- Task requirements: From the first line of the listing below to the line containing "of configurable options.", write out everything exactly. No pictures.

---

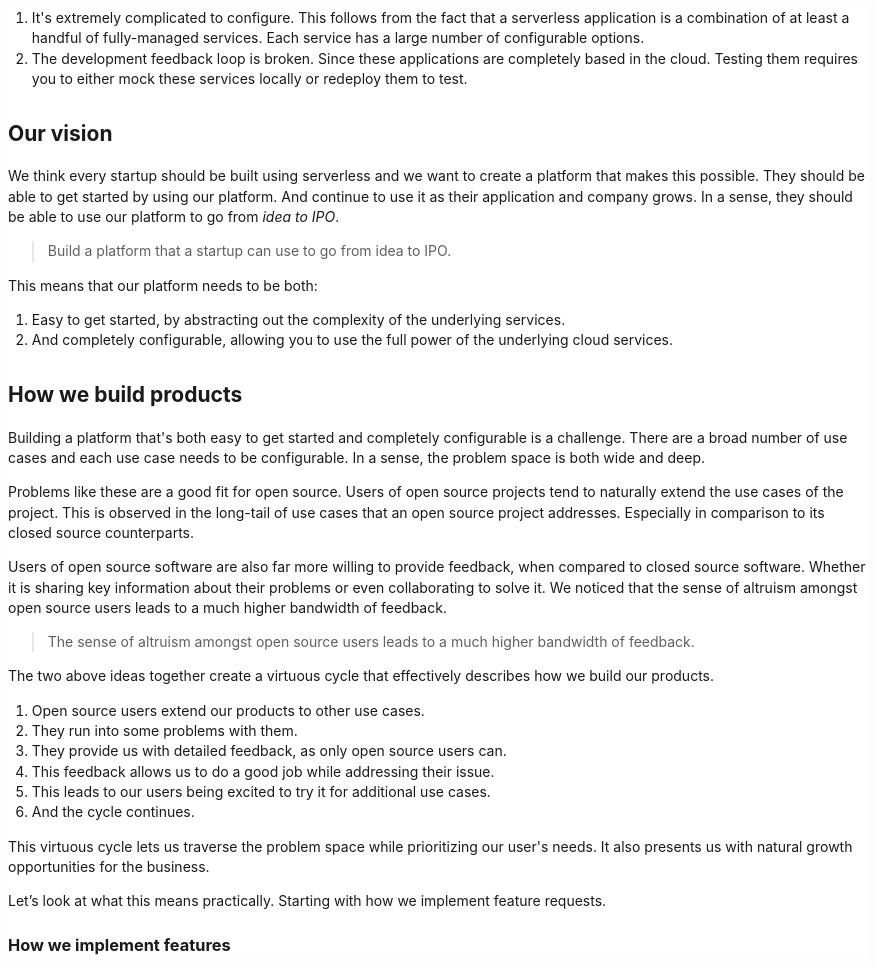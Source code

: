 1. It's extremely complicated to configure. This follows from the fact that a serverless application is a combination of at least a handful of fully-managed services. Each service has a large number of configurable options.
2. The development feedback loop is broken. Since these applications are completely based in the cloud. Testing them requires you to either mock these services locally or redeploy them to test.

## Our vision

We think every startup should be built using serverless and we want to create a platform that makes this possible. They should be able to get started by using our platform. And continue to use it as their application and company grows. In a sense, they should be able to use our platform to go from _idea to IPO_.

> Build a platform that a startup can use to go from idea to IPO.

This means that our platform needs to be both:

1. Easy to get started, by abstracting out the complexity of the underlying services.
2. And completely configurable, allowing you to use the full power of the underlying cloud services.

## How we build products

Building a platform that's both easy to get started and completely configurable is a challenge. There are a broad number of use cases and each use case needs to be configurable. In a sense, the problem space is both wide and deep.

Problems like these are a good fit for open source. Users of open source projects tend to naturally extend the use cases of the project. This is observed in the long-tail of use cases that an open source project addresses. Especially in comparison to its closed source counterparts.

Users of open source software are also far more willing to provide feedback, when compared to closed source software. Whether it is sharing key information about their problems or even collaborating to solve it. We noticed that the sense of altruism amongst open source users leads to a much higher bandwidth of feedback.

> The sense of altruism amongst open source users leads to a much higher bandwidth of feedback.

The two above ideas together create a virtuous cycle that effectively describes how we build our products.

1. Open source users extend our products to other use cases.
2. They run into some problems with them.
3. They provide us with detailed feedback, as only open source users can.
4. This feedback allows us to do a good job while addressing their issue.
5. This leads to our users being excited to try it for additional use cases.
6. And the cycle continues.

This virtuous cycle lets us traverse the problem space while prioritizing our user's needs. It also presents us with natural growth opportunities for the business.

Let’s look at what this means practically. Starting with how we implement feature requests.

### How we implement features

---

- Solved problem:
Source code

: 1. It's extremely complicated to configure. This follows from the fact that a serverless application is a combination of at least a handful of fully-managed services. Each service has a large number of configurable options.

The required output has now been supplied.